Medicosma mulgraveana

Scientific classification
- Kingdom: Plantae
- Clade: Tracheophytes
- Clade: Angiosperms
- Clade: Eudicots
- Clade: Rosids
- Order: Sapindales
- Family: Rutaceae
- Genus: Medicosma
- Species: M. mulgraveana
- Binomial name: Medicosma mulgraveana T.G.Hartley

= Medicosma mulgraveana =

- Genus: Medicosma
- Species: mulgraveana
- Authority: T.G.Hartley

Species of tree

Medicosma mulgraveana is a species of small tree in the family Rutaceae and is endemic to a restricted area of far north Queensland. It has mostly trifoliate leaves with elliptical to egg-shaped leaflets and white flowers borne in small groups in leaf axils.

==Description==
Medicosma mulgraveana is a tree that typically grows to a height of 8 mm. The leaves are trifoliate on a petiole 15–90 mm long, the leaflets elliptical to egg-shaped with the narrower end towards the base, 75–180 mm long and 30–70 mm wide. The flowers are arranged in small groups up to 25–120 mm long, each flower on a pedicel about 1.5 mm long. The sepals are 4–5.5 mm long and glabrous and the petals are white, 4–5.5 mm long and covered on the back with soft hairs flattened against the surface.

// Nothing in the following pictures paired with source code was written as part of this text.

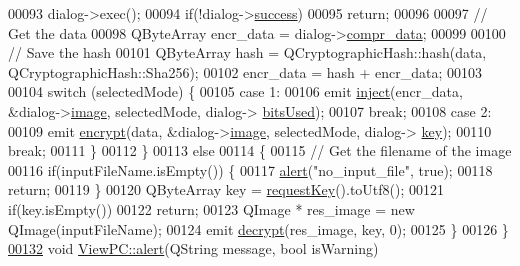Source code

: \begin{DoxyCode}
00093         dialog->exec();
00094         \textcolor{keywordflow}{if}(!dialog->\hyperlink{class_encrypt_dialog_ada4900bcd40894d9c098c65aa4066ac9}{success})
00095             \textcolor{keywordflow}{return};
00096 
00097         \textcolor{comment}{// Get the data}
00098         QByteArray encr\_data = dialog->\hyperlink{class_encrypt_dialog_a3e8998aa39696cbd1242f6420ef18143}{compr\_data};
00099 
00100         \textcolor{comment}{// Save the hash}
00101         QByteArray hash = QCryptographicHash::hash(data, QCryptographicHash::Sha256);
00102         encr\_data = hash + encr\_data;
00103 
00104         \textcolor{keywordflow}{switch} (selectedMode) \{
00105         \textcolor{keywordflow}{case} 1:
00106             emit \hyperlink{class_view_p_c_a652c98014c2df32178d43a5a9612dd99}{inject}(encr\_data, &dialog->\hyperlink{class_encrypt_dialog_a739a0df1d28d06b28a3fd16e2bc16c73}{image}, selectedMode, dialog->
      \hyperlink{class_encrypt_dialog_abf638fea37fbdbaba215954e2e239860}{bitsUsed});
00107             \textcolor{keywordflow}{break};
00108         \textcolor{keywordflow}{case} 2:
00109             emit \hyperlink{class_view_p_c_a9d179ff85ed8b1ca0ff7fa495965b52d}{encrypt}(data, &dialog->\hyperlink{class_encrypt_dialog_a739a0df1d28d06b28a3fd16e2bc16c73}{image}, selectedMode, dialog->
      \hyperlink{class_encrypt_dialog_a1afdef3c665fb0d0fae06d1df8e84951}{key});
00110             \textcolor{keywordflow}{break};
00111         \}
00112     \}
00113     \textcolor{keywordflow}{else}
00114     \{
00115         \textcolor{comment}{// Get the filename of the image}
00116         \textcolor{keywordflow}{if}(inputFileName.isEmpty()) \{
00117             \hyperlink{class_view_p_c_a7c467169467789561078abc9d4fe57bd}{alert}(\textcolor{stringliteral}{"no\_input\_file"}, \textcolor{keyword}{true});
00118             \textcolor{keywordflow}{return};
00119         \}
00120         QByteArray key = \hyperlink{class_view_p_c_a559c95675ec98b15451f3bca47033d9c}{requestKey}().toUtf8();
00121         \textcolor{keywordflow}{if}(key.isEmpty())
00122             \textcolor{keywordflow}{return};
00123         QImage * res\_image = \textcolor{keyword}{new} QImage(inputFileName);
00124         emit \hyperlink{class_view_p_c_a365df051360d557c7221474ad856e0af}{decrypt}(res\_image, key, 0);
00125     \}
00126 \}
\hypertarget{viewpc_8cpp_source.tex_l00132}{}\hyperlink{class_view_p_c_a7c467169467789561078abc9d4fe57bd}{00132} \textcolor{keywordtype}{void} \hyperlink{class_view_p_c_a7c467169467789561078abc9d4fe57bd}{ViewPC::alert}(QString message, \textcolor{keywordtype}{bool} isWarning)

\end{DoxyCode}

Flowering has been observed in November and the fruit is a glabrous follicle 7.5–8 mm long.

==Taxonomy==
Medicosma mulgraveana was first formally described in 1985 by Thomas Gordon Hartley in the Australian Journal of Botany from specimens collected near the East Mulgrave River in 1975.

==Distribution and habitat==
This medicosma grows in rainforest at an altitude of 700 m and is only known from the type location.

==Conservation status==
This species is classified as of "least concern" under the Queensland Government Nature Conservation Act 1992.